BEGIN GIVEN DATA
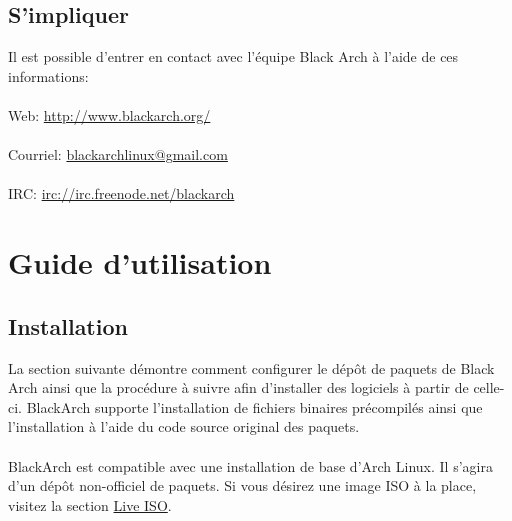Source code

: \documentclass[a4paper, oneside, 11pt]{book}
\begin{document}


\section{S'impliquer}
Il est possible d'entrer en contact avec l'équipe Black Arch à l'aide de ces
informations:
\\\\
Web: \url{http://www.blackarch.org/}
\\\\
Courriel: \href{mailto:blackarchlinux@gmail.com}{blackarchlinux@gmail.com}
\\\\
IRC: \url{irc://irc.freenode.net/blackarch}


\chapter{Guide d'utilisation}

\section{Installation}
La section suivante démontre comment configurer le dépôt de paquets de Black 
Arch ainsi que la procédure à suivre afin d'installer des logiciels à partir de 
celle-ci. BlackArch supporte l'installation de fichiers binaires précompilés 
ainsi que l'installation à l'aide du code source original des paquets.
\\\\
BlackArch est compatible avec une installation de base d'Arch Linux. Il s'agira 
d'un dépôt non-officiel de paquets. Si vous désirez une image ISO à la place,
visitez la section \href{http://www.blackarch.org/download.html#iso}{Live ISO}.
\\\\
\end{document}
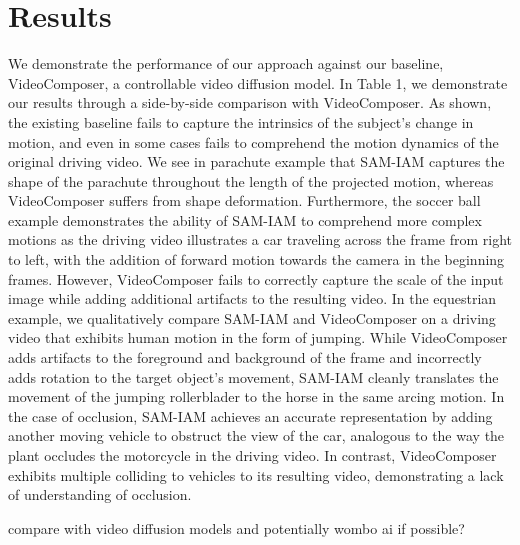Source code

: \section{Results}

We demonstrate the performance of our approach against our baseline, VideoComposer, a controllable video diffusion model. In Table 1, we demonstrate our results through a side-by-side comparison with VideoComposer. As shown, the existing baseline fails to capture the intrinsics of the subject's change in motion, and even in some cases fails to comprehend the motion dynamics of the original driving video. We see in parachute example that SAM-IAM captures the shape of the parachute throughout the length of the projected motion, whereas VideoComposer suffers from shape deformation. Furthermore, the soccer ball example demonstrates the ability of SAM-IAM to comprehend more complex motions as the driving video illustrates a car traveling across the frame from right to left, with the addition of forward motion towards the camera in the beginning frames. However, VideoComposer fails to correctly capture the scale of the input image while adding additional artifacts to the resulting video.
In the equestrian example, we qualitatively compare SAM-IAM and VideoComposer on a driving video that exhibits human motion in the form of jumping. While VideoComposer adds artifacts to the foreground and background of the frame and incorrectly adds rotation to the target object's movement, SAM-IAM cleanly translates the movement of the jumping rollerblader to the horse in the same arcing motion.
In the case of occlusion, SAM-IAM achieves an accurate representation by adding another moving vehicle to obstruct the view of the car, analogous to the way the plant occludes the motorcycle in the driving video. In contrast, VideoComposer exhibits multiple colliding to vehicles to its resulting video, demonstrating a lack of understanding of occlusion. 

compare with video diffusion models and potentially wombo ai if possible?
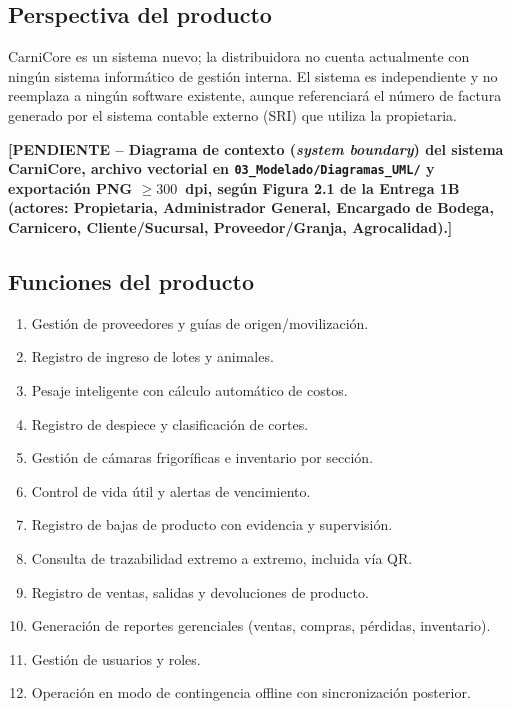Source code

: \documentclass[11pt,a4paper]{article}
\newcommand{\PENDIENTE}[1]{\textcolor{pendiente}{\textbf{[PENDIENTE -- #1]}}}
\begin{document}
\subsection{Perspectiva del producto}
CarniCore es un sistema nuevo; la distribuidora no cuenta actualmente con ningún sistema informático de gestión interna. El sistema es independiente y no reemplaza a ningún software existente, aunque referenciará el número de factura generado por el sistema contable externo (SRI) que utiliza la propietaria.

\PENDIENTE{Diagrama de contexto (\textit{system boundary}) del sistema CarniCore, archivo vectorial en \texttt{03\_Modelado/Diagramas\_UML/} y exportación PNG $\geq 300$~dpi, según Figura 2.1 de la Entrega 1B (actores: Propietaria, Administrador General, Encargado de Bodega, Carnicero, Cliente/Sucursal, Proveedor/Granja, Agrocalidad).}

\subsection{Funciones del producto}
\begin{enumerate}[nosep]
\item Gestión de proveedores y guías de origen/movilización.
\item Registro de ingreso de lotes y animales.
\item Pesaje inteligente con cálculo automático de costos.
\item Registro de despiece y clasificación de cortes.
\item Gestión de cámaras frigoríficas e inventario por sección.
\item Control de vida útil y alertas de vencimiento.
\item Registro de bajas de producto con evidencia y supervisión.
\item Consulta de trazabilidad extremo a extremo, incluida vía QR.
\item Registro de ventas, salidas y devoluciones de producto.
\item Generación de reportes gerenciales (ventas, compras, pérdidas, inventario).
\item Gestión de usuarios y roles.
\item Operación en modo de contingencia offline con sincronización posterior.
\end{enumerate}
\end{document}
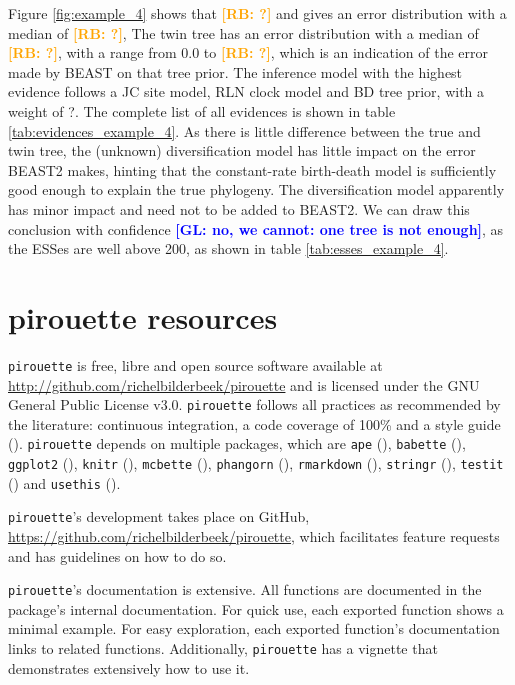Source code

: \documentclass{article}
\newcommand{\giovanni}[1]{\textcolor{blue}{\textbf{[GL: #1]}}}
\newcommand{\richel}[1]{\textcolor{orange}{\textbf{[RB: #1]}}}
\begin{document}
Figure \ref{fig:example_4} shows that \richel{?}
and 
gives an error distribution with a median of \richel{?}, 
The twin tree has an error distribution with a median of \richel{?},
with a range from 0.0 to \richel{?}, which is an indication of the
error made by BEAST on that tree prior.
The inference model with the highest evidence follows a JC site model, 
RLN clock model and BD tree prior, with a weight of ?. 
The complete list of all evidences is shown in table \ref{tab:evidences_example_4}.
As there is little difference between the true and twin tree,
the (unknown) diversification model has little impact on the error
BEAST2 makes, hinting that the constant-rate birth-death model is
sufficiently good enough to explain the true phylogeny. 
The diversification model apparently has minor impact and need not to be
added to BEAST2.
We can draw this conclusion with confidence \giovanni{no, we cannot: one tree is not enough}, as the ESSes are well above 200, 
as shown in table \ref{tab:esses_example_4}.

\section{pirouette resources}

\verb;pirouette; is free, libre and open source software available at 
\url{http://github.com/richelbilderbeek/pirouette}
and is licensed under the GNU General Public License v3.0.
\verb;pirouette; follows all practices as recommended by the
literature: continuous integration, a code coverage of 100\%
and a style guide (\cite{style_guide}).
\verb;pirouette; depends on multiple packages, which are 
\verb;ape; (\cite{APE}), 
\verb;babette; (\cite{bilderbeek2018babette}),
\verb;ggplot2; (\cite{ggplot2}),
\verb;knitr; (\cite{knitr}),
\verb;mcbette; (\cite{mcbette}),
\verb;phangorn; (\cite{phangorn}),
\verb;rmarkdown; (\cite{rmarkdown}),
\verb;stringr; (\cite{stringr}),
\verb;testit; (\cite{testit}) and 
\verb;usethis; (\cite{usethis}).

\verb;pirouette;'s development takes place on GitHub,
\url{https://github.com/richelbilderbeek/pirouette}, 
which facilitates feature requests and 
has guidelines on how to do so.

\verb;pirouette;'s documentation is extensive. All functions are documented in the package's internal documentation. For quick use, 
each exported function shows a minimal example. 
For easy exploration, each exported function's documentation links to related functions.
Additionally, \verb;pirouette; has a vignette that demonstrates extensively how to use it. 
\end{document}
END GIVEN DATA
### WHAT TO WORK ON
The answer should contain all the material above, copied exactly, and no images.

### WORKED SOLUTION
Source code

: \documentclass[a4paper, oneside, 11pt]{book}
\begin{document}


\section{S'impliquer}
Il est possible d'entrer en contact avec l'équipe Black Arch à l'aide de ces
informations:
\\\\
Web: \url{http://www.blackarch.org/}
\\\\
Courriel: \href{mailto:blackarchlinux@gmail.com}{blackarchlinux@gmail.com}
\\\\
IRC: \url{irc://irc.freenode.net/blackarch}


\chapter{Guide d'utilisation}

\section{Installation}
La section suivante démontre comment configurer le dépôt de paquets de Black 
Arch ainsi que la procédure à suivre afin d'installer des logiciels à partir de 
celle-ci. BlackArch supporte l'installation de fichiers binaires précompilés 
ainsi que l'installation à l'aide du code source original des paquets.
\\\\
BlackArch est compatible avec une installation de base d'Arch Linux. Il s'agira 
d'un dépôt non-officiel de paquets. Si vous désirez une image ISO à la place,
visitez la section \href{http://www.blackarch.org/download.html#iso}{Live ISO}.
\\\\
\end{document}
Source code

: \section{Results}

We demonstrate the performance of our approach against our baseline, VideoComposer, a controllable video diffusion model. In Table 1, we demonstrate our results through a side-by-side comparison with VideoComposer. As shown, the existing baseline fails to capture the intrinsics of the subject's change in motion, and even in some cases fails to comprehend the motion dynamics of the original driving video. We see in parachute example that SAM-IAM captures the shape of the parachute throughout the length of the projected motion, whereas VideoComposer suffers from shape deformation. Furthermore, the soccer ball example demonstrates the ability of SAM-IAM to comprehend more complex motions as the driving video illustrates a car traveling across the frame from right to left, with the addition of forward motion towards the camera in the beginning frames. However, VideoComposer fails to correctly capture the scale of the input image while adding additional artifacts to the resulting video.
In the equestrian example, we qualitatively compare SAM-IAM and VideoComposer on a driving video that exhibits human motion in the form of jumping. While VideoComposer adds artifacts to the foreground and background of the frame and incorrectly adds rotation to the target object's movement, SAM-IAM cleanly translates the movement of the jumping rollerblader to the horse in the same arcing motion.
In the case of occlusion, SAM-IAM achieves an accurate representation by adding another moving vehicle to obstruct the view of the car, analogous to the way the plant occludes the motorcycle in the driving video. In contrast, VideoComposer exhibits multiple colliding to vehicles to its resulting video, demonstrating a lack of understanding of occlusion. 

compare with video diffusion models and potentially wombo ai if possible?
Source code

: \documentclass[11pt,a4paper]{article}
\newcommand{\PENDIENTE}[1]{\textcolor{pendiente}{\textbf{[PENDIENTE -- #1]}}}
\begin{document}
\subsection{Perspectiva del producto}
CarniCore es un sistema nuevo; la distribuidora no cuenta actualmente con ningún sistema informático de gestión interna. El sistema es independiente y no reemplaza a ningún software existente, aunque referenciará el número de factura generado por el sistema contable externo (SRI) que utiliza la propietaria.

\PENDIENTE{Diagrama de contexto (\textit{system boundary}) del sistema CarniCore, archivo vectorial en \texttt{03\_Modelado/Diagramas\_UML/} y exportación PNG $\geq 300$~dpi, según Figura 2.1 de la Entrega 1B (actores: Propietaria, Administrador General, Encargado de Bodega, Carnicero, Cliente/Sucursal, Proveedor/Granja, Agrocalidad).}

\subsection{Funciones del producto}
\begin{enumerate}[nosep]
\item Gestión de proveedores y guías de origen/movilización.
\item Registro de ingreso de lotes y animales.
\item Pesaje inteligente con cálculo automático de costos.
\item Registro de despiece y clasificación de cortes.
\item Gestión de cámaras frigoríficas e inventario por sección.
\item Control de vida útil y alertas de vencimiento.
\item Registro de bajas de producto con evidencia y supervisión.
\item Consulta de trazabilidad extremo a extremo, incluida vía QR.
\item Registro de ventas, salidas y devoluciones de producto.
\item Generación de reportes gerenciales (ventas, compras, pérdidas, inventario).
\item Gestión de usuarios y roles.
\item Operación en modo de contingencia offline con sincronización posterior.
\end{enumerate}
\end{document}
Source code

: \documentclass{article}
\newcommand{\giovanni}[1]{\textcolor{blue}{\textbf{[GL: #1]}}}
\newcommand{\richel}[1]{\textcolor{orange}{\textbf{[RB: #1]}}}
\begin{document}
Figure \ref{fig:example_4} shows that \richel{?}
and 
gives an error distribution with a median of \richel{?}, 
The twin tree has an error distribution with a median of \richel{?},
with a range from 0.0 to \richel{?}, which is an indication of the
error made by BEAST on that tree prior.
The inference model with the highest evidence follows a JC site model, 
RLN clock model and BD tree prior, with a weight of ?. 
The complete list of all evidences is shown in table \ref{tab:evidences_example_4}.
As there is little difference between the true and twin tree,
the (unknown) diversification model has little impact on the error
BEAST2 makes, hinting that the constant-rate birth-death model is
sufficiently good enough to explain the true phylogeny. 
The diversification model apparently has minor impact and need not to be
added to BEAST2.
We can draw this conclusion with confidence \giovanni{no, we cannot: one tree is not enough}, as the ESSes are well above 200, 
as shown in table \ref{tab:esses_example_4}.

\section{pirouette resources}

\verb;pirouette; is free, libre and open source software available at 
\url{http://github.com/richelbilderbeek/pirouette}
and is licensed under the GNU General Public License v3.0.
\verb;pirouette; follows all practices as recommended by the
literature: continuous integration, a code coverage of 100\%
and a style guide (\cite{style_guide}).
\verb;pirouette; depends on multiple packages, which are 
\verb;ape; (\cite{APE}), 
\verb;babette; (\cite{bilderbeek2018babette}),
\verb;ggplot2; (\cite{ggplot2}),
\verb;knitr; (\cite{knitr}),
\verb;mcbette; (\cite{mcbette}),
\verb;phangorn; (\cite{phangorn}),
\verb;rmarkdown; (\cite{rmarkdown}),
\verb;stringr; (\cite{stringr}),
\verb;testit; (\cite{testit}) and 
\verb;usethis; (\cite{usethis}).

\verb;pirouette;'s development takes place on GitHub,
\url{https://github.com/richelbilderbeek/pirouette}, 
which facilitates feature requests and 
has guidelines on how to do so.

\verb;pirouette;'s documentation is extensive. All functions are documented in the package's internal documentation. For quick use, 
each exported function shows a minimal example. 
For easy exploration, each exported function's documentation links to related functions.
Additionally, \verb;pirouette; has a vignette that demonstrates extensively how to use it. 
\end{document}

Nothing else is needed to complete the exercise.